Your assignment :: Extract from the listing each line in which the word "light" appears.
*** Provided records
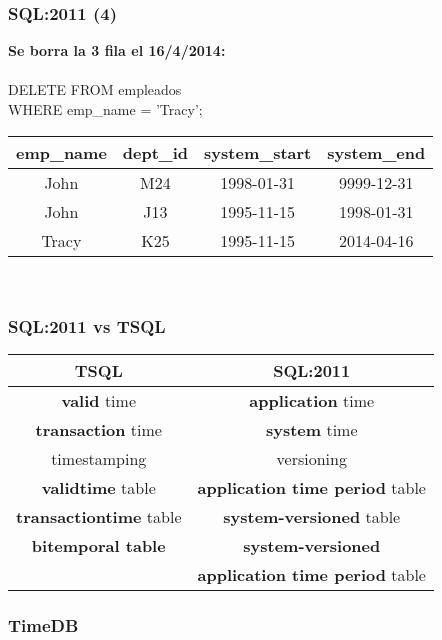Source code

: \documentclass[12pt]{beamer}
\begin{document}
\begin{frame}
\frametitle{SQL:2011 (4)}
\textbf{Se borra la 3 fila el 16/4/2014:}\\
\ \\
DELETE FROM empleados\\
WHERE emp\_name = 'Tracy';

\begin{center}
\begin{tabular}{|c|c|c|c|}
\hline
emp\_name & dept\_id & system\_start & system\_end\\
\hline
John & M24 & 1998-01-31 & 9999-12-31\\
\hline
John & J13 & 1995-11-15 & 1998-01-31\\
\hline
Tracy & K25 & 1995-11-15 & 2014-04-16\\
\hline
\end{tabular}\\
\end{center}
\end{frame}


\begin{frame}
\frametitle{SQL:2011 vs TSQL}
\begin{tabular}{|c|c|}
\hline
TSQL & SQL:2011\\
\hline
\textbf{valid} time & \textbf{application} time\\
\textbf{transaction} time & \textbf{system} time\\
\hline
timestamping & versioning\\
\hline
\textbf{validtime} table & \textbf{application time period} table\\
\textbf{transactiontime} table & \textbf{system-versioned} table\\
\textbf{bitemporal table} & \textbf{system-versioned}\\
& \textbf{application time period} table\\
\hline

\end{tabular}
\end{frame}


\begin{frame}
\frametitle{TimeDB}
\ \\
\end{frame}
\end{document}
******
*** Provided records
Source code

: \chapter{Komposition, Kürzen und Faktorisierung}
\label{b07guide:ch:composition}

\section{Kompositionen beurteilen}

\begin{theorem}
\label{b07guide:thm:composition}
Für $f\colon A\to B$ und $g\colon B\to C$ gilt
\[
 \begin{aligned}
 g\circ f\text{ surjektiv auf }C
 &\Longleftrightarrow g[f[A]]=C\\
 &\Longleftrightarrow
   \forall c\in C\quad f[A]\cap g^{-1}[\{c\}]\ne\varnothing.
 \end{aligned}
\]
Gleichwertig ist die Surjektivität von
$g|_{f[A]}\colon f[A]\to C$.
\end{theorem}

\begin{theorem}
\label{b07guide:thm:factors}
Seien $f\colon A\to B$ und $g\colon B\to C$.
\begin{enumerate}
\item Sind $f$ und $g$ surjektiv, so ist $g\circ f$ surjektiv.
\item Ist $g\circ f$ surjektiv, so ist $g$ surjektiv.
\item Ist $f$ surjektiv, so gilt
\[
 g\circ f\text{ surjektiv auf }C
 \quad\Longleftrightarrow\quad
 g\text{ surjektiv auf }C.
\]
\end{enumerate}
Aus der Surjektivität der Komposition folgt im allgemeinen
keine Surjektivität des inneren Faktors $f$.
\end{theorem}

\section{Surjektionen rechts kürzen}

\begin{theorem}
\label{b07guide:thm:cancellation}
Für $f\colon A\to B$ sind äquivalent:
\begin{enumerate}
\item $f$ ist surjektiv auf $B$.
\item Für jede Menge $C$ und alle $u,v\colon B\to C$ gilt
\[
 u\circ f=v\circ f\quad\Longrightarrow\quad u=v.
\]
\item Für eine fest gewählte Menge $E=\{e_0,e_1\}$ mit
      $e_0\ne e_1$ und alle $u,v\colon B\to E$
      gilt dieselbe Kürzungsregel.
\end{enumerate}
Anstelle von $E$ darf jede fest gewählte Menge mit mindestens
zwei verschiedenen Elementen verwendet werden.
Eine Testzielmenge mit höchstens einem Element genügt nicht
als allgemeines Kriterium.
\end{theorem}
******
*** Provided records
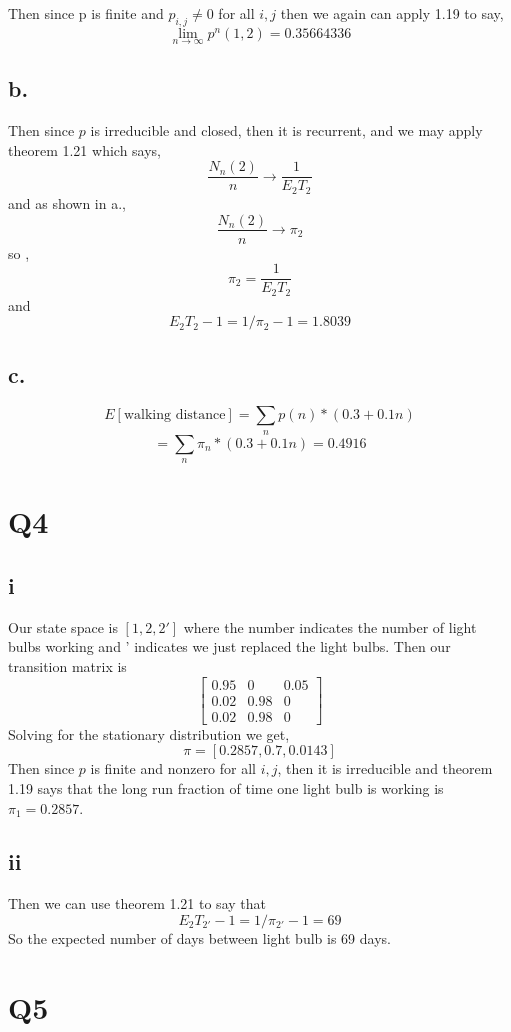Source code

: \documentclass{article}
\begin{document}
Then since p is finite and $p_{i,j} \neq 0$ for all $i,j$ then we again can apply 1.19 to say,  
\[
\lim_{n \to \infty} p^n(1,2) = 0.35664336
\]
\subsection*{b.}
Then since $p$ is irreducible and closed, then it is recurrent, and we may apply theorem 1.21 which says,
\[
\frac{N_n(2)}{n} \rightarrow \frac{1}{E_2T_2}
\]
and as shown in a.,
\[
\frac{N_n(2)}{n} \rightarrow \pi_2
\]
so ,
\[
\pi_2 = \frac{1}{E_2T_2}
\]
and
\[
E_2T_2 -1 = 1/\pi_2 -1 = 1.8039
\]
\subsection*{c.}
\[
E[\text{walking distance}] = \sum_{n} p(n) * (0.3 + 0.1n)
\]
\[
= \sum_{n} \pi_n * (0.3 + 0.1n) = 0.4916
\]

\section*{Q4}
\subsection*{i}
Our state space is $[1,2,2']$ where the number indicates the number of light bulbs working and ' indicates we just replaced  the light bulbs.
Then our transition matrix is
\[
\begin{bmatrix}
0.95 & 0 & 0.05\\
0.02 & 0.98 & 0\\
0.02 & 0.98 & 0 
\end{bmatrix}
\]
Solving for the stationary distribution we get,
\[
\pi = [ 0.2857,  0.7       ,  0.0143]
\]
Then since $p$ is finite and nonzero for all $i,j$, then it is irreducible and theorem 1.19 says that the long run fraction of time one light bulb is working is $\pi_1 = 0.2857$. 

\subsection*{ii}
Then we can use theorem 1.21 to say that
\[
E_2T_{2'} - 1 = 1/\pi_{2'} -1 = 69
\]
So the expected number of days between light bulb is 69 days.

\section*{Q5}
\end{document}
******
Response ::
Our state space is $[1,2,2']$ where the number indicates the number of light bulbs working and ' indicates we just replaced  the light bulbs.
Then since $p$ is finite and nonzero for all $i,j$, then it is irreducible and theorem 1.19 says that the long run fraction of time one light bulb is working is $\pi_1 = 0.2857$. 
So the expected number of days between light bulb is 69 days.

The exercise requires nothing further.